Task:
Search the records below for the word "during" and show every line where it occurs.

Entries supplied Start Marker

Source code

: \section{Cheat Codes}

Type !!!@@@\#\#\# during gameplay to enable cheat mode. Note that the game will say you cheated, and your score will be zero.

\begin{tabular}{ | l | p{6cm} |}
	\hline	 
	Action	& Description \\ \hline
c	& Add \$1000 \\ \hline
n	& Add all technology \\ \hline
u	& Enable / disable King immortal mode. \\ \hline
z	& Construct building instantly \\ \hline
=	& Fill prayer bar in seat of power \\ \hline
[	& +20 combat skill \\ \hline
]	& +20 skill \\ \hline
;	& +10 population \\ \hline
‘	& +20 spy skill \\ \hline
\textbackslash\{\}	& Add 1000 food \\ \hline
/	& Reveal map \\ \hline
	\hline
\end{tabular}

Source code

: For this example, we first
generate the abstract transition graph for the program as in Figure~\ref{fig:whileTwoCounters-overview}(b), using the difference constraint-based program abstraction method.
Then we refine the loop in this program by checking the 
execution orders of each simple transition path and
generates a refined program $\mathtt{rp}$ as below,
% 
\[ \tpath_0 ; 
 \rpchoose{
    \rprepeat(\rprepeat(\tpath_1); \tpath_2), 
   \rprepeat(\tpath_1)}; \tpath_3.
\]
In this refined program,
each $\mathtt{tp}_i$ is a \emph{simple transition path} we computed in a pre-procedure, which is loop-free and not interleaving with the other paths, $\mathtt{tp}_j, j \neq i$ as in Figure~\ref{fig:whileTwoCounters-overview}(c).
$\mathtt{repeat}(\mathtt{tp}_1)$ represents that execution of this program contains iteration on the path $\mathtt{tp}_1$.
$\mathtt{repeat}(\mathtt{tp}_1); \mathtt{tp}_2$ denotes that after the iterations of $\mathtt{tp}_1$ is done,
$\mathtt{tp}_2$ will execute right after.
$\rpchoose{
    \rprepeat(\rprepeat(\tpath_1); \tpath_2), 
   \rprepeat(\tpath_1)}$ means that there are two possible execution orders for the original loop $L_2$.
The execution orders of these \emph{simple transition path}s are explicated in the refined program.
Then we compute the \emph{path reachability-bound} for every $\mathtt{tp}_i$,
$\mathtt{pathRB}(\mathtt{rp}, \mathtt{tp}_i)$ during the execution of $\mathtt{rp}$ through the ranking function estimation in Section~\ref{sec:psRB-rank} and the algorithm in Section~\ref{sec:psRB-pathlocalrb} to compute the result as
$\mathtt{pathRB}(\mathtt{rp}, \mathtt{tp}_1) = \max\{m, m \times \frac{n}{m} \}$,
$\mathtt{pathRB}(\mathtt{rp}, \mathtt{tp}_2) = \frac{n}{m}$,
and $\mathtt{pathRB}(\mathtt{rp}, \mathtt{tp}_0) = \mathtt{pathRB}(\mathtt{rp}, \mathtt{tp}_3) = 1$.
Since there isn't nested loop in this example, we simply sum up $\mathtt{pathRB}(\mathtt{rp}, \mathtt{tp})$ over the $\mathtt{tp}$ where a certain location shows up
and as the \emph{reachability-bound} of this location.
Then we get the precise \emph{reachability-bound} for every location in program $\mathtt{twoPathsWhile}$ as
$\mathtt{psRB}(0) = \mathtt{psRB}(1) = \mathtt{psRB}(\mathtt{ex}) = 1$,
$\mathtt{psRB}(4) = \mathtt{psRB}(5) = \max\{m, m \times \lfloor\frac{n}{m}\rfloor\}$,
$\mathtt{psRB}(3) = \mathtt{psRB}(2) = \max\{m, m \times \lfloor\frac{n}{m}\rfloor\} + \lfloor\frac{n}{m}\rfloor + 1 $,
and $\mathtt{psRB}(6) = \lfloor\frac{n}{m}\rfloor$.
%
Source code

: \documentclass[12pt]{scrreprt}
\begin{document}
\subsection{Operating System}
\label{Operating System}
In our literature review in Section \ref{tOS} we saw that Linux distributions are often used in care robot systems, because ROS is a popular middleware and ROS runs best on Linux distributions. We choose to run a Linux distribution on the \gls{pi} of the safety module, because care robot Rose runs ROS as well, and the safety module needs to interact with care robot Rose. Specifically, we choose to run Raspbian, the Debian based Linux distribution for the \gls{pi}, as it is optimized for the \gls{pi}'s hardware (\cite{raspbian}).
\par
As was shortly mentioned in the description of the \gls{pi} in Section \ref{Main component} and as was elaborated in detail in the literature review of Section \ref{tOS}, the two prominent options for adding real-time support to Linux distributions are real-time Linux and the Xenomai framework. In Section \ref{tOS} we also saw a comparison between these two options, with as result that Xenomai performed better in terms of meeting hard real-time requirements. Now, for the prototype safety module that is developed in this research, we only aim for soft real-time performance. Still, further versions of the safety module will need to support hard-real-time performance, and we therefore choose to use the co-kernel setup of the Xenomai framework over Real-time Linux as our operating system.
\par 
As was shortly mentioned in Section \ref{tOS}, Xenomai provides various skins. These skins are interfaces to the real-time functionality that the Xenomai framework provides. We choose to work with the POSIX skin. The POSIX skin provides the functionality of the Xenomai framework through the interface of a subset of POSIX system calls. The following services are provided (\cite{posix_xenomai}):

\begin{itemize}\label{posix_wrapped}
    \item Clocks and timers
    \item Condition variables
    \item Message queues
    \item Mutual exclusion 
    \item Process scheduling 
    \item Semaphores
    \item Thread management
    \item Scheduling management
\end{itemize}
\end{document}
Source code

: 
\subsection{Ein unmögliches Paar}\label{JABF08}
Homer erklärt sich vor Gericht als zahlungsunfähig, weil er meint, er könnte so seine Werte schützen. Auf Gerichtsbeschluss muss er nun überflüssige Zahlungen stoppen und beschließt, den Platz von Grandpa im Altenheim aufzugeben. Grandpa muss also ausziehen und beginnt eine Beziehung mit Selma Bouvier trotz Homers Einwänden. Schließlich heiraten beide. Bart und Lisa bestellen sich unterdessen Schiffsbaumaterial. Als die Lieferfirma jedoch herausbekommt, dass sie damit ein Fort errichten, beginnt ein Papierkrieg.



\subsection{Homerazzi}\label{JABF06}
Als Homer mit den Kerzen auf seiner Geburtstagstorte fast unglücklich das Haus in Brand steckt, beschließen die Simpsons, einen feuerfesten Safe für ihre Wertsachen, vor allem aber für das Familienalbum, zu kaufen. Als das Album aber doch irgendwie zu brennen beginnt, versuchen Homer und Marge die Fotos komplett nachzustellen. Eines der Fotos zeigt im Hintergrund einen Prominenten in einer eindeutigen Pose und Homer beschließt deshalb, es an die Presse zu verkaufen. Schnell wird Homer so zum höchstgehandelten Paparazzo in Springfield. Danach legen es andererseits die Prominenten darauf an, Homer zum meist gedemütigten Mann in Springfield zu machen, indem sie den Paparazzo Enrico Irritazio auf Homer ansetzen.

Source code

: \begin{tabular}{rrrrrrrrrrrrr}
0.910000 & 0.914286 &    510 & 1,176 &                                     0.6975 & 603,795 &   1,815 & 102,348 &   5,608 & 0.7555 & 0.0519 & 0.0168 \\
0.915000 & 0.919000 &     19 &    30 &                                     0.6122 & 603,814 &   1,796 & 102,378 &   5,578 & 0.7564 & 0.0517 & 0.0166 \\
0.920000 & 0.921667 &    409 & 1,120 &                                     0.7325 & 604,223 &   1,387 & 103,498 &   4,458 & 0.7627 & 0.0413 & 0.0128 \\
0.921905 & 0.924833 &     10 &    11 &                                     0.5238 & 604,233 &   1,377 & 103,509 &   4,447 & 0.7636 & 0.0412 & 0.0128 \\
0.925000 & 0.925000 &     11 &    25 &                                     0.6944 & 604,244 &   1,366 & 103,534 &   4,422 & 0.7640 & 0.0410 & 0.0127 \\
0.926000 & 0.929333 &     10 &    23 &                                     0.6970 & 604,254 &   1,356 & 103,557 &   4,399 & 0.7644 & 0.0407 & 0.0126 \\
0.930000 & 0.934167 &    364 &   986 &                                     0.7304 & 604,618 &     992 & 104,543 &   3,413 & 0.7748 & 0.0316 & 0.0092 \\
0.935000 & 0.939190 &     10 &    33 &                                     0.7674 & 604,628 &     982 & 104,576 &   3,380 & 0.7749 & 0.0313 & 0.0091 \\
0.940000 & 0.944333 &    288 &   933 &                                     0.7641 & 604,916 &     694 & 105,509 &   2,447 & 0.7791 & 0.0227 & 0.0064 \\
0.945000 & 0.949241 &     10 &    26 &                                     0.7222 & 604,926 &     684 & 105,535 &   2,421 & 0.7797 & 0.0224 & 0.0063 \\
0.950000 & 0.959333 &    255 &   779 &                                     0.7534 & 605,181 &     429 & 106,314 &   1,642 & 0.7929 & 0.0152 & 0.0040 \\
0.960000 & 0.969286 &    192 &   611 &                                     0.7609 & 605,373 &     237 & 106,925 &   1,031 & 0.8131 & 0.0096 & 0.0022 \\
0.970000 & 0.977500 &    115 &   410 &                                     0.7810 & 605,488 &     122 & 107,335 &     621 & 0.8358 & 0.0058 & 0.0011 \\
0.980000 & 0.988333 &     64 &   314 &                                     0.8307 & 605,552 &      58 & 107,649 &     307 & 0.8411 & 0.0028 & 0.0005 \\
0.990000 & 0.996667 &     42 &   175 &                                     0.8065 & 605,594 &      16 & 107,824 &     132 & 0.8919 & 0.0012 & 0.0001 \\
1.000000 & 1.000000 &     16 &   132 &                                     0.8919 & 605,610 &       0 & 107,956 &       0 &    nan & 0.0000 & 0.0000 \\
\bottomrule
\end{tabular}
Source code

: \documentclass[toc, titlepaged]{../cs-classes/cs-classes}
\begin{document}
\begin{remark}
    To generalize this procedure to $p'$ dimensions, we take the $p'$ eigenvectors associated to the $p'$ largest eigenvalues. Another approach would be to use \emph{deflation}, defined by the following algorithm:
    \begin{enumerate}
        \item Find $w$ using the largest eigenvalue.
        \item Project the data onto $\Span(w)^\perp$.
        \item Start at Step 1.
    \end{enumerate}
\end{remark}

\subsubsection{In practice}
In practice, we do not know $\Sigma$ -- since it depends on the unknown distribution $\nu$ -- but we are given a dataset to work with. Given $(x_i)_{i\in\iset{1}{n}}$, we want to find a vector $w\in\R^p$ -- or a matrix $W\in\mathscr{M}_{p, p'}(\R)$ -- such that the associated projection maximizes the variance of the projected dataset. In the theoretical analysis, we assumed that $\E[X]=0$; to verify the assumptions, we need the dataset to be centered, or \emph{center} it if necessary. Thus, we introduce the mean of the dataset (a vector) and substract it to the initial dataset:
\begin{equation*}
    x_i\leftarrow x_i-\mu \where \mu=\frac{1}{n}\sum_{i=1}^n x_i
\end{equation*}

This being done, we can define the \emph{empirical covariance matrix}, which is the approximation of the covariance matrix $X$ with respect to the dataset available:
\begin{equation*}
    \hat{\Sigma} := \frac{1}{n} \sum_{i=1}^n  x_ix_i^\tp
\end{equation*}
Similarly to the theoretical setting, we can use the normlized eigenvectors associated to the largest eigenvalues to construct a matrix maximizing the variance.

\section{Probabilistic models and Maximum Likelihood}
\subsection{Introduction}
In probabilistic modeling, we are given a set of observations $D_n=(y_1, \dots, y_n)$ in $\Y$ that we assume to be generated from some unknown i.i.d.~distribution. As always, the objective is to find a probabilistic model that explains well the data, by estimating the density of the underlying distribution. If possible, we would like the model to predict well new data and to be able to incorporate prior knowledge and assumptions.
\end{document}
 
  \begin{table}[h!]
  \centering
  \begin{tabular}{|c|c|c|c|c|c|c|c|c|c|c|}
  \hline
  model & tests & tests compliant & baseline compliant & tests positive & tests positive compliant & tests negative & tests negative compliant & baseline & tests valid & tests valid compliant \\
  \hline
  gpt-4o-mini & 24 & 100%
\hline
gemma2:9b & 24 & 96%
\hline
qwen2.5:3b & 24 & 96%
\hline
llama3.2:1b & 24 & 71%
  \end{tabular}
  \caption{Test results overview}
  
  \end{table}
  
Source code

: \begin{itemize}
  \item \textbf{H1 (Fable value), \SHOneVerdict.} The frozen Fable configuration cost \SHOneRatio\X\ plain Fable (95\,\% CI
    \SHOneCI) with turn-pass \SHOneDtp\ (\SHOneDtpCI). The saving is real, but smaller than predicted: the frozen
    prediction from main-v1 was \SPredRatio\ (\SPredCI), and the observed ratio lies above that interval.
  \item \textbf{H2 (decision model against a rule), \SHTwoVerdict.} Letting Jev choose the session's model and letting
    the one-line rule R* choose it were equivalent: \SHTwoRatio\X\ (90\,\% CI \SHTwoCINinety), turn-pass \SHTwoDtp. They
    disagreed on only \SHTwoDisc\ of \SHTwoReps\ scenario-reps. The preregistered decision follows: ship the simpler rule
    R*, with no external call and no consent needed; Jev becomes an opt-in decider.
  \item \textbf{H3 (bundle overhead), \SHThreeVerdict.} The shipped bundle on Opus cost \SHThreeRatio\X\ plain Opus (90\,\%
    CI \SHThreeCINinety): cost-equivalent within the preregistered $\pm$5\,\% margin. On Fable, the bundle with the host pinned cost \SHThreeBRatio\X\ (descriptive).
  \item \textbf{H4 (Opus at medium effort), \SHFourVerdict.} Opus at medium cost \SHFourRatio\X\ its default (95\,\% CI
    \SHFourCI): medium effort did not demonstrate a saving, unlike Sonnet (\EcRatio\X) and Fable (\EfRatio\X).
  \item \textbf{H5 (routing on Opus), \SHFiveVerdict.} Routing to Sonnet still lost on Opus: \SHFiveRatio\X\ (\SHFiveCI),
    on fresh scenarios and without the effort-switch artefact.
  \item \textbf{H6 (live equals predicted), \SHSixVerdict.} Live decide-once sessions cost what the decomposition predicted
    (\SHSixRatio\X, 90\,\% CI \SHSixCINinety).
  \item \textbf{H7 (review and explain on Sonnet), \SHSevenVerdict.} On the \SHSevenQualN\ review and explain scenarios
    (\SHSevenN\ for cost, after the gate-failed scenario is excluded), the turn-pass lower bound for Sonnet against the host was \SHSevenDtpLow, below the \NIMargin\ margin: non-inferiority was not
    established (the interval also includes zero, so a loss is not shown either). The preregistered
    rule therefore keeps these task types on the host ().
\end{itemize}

Entries supplied End Marker

Reply:
Type !!!@@@\#\#\# during gameplay to enable cheat mode. Note that the game will say you cheated, and your score will be zero.
$\mathtt{pathRB}(\mathtt{rp}, \mathtt{tp}_i)$ during the execution of $\mathtt{rp}$ through the ranking function estimation in Section~\ref{sec:psRB-rank} and the algorithm in Section~\ref{sec:psRB-pathlocalrb} to compute the result as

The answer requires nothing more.